Activity
Where does the word "systems" appear in the data? Copy every line that holds it.

──────────

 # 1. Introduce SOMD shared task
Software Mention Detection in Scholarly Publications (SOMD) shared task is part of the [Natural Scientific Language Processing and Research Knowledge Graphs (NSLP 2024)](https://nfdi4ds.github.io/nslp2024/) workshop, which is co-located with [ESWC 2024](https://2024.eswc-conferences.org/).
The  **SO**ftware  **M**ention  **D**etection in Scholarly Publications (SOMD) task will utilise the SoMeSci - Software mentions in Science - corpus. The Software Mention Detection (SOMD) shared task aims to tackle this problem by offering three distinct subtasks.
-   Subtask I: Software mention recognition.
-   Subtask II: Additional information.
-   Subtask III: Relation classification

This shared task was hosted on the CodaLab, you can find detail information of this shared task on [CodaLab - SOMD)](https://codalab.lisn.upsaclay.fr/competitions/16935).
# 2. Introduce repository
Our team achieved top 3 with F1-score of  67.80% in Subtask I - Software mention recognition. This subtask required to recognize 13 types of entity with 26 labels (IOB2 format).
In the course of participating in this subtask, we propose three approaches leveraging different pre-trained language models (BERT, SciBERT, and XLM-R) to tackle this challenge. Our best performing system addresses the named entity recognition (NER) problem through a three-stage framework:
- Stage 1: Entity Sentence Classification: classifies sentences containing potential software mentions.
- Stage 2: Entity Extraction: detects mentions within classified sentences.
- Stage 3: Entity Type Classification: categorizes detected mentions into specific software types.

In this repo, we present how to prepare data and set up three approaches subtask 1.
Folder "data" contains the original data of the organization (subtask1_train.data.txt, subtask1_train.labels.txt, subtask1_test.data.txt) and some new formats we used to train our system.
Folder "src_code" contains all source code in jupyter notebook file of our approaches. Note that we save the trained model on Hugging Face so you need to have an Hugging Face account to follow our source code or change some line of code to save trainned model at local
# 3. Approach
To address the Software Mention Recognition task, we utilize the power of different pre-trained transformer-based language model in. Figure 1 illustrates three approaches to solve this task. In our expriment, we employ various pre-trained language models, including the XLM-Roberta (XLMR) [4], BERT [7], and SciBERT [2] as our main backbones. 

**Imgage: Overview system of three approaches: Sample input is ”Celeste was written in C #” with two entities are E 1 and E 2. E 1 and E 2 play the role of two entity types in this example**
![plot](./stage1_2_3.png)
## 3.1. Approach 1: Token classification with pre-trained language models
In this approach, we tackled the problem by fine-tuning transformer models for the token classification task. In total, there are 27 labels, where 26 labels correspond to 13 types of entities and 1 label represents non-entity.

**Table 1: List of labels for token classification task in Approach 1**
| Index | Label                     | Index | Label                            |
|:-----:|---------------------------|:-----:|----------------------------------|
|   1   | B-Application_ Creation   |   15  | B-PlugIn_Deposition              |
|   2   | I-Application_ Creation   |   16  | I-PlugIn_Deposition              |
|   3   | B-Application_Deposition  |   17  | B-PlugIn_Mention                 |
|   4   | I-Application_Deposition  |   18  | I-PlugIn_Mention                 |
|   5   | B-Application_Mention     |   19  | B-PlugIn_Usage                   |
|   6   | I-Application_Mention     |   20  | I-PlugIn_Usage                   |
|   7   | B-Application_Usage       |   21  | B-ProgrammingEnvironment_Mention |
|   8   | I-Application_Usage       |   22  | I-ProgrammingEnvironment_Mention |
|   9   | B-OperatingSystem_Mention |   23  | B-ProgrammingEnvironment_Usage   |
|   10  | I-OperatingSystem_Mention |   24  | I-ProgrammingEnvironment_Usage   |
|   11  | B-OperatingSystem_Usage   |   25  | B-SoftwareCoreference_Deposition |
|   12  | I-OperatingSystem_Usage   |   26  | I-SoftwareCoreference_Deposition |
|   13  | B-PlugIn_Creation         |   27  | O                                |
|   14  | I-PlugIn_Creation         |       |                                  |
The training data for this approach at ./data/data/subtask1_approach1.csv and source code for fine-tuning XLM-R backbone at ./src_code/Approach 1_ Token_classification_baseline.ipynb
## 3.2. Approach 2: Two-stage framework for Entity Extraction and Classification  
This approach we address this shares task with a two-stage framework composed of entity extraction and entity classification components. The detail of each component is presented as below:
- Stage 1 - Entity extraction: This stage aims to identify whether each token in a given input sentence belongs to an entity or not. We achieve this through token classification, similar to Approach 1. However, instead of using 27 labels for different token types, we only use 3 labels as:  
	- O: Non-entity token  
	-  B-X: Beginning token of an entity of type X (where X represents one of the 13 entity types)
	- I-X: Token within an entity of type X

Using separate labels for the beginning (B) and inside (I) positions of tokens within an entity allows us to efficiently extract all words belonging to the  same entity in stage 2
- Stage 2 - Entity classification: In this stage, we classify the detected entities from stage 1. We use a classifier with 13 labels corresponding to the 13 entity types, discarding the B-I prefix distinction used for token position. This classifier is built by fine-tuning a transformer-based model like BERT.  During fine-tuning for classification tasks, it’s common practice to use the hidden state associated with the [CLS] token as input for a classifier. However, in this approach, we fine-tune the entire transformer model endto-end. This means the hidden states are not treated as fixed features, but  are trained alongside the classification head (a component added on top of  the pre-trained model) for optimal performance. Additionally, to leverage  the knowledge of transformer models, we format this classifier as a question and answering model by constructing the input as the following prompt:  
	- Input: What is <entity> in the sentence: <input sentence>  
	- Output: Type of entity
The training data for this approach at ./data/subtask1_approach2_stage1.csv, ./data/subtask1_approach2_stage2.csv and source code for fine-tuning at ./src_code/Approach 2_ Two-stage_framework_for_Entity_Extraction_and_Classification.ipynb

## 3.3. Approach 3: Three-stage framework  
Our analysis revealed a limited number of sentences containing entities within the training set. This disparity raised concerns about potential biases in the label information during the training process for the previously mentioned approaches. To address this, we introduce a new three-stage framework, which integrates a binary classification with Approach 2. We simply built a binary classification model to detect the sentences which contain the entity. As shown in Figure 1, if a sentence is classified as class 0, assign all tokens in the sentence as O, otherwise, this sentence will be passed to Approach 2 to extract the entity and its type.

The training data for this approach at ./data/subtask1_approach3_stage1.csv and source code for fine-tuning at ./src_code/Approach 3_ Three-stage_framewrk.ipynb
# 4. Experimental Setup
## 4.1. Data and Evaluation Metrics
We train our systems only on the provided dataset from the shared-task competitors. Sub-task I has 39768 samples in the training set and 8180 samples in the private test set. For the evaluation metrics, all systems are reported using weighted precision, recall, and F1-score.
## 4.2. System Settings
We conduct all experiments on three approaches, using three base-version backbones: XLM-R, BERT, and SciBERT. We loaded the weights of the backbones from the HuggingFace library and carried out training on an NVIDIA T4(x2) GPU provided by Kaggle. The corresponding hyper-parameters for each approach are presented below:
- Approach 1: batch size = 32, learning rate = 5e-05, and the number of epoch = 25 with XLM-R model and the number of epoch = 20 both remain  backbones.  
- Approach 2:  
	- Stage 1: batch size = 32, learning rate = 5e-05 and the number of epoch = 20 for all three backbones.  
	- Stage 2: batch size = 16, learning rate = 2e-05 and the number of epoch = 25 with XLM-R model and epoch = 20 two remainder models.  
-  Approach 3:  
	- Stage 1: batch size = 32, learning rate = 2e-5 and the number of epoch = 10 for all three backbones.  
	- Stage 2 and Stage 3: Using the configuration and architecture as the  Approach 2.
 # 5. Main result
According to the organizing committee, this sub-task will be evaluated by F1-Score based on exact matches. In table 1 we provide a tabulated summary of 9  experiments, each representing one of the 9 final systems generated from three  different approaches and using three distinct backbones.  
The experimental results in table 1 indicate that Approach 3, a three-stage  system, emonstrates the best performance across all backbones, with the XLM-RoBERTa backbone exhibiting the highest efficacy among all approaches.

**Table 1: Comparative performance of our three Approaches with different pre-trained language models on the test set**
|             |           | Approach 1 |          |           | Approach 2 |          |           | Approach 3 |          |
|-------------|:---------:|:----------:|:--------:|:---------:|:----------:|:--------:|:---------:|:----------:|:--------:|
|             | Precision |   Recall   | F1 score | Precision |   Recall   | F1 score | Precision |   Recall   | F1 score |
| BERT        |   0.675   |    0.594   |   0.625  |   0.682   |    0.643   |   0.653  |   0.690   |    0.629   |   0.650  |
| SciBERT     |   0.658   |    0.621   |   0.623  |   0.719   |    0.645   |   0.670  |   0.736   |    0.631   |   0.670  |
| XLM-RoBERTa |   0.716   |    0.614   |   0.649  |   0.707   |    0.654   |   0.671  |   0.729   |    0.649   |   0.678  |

──────────

Solution to the problem
We train our systems only on the provided dataset from the shared-task competitors. Sub-task I has 39768 samples in the training set and 8180 samples in the private test set. For the evaluation metrics, all systems are reported using weighted precision, recall, and F1-score.
According to the organizing committee, this sub-task will be evaluated by F1-Score based on exact matches. In table 1 we provide a tabulated summary of 9  experiments, each representing one of the 9 final systems generated from three  different approaches and using three distinct backbones.  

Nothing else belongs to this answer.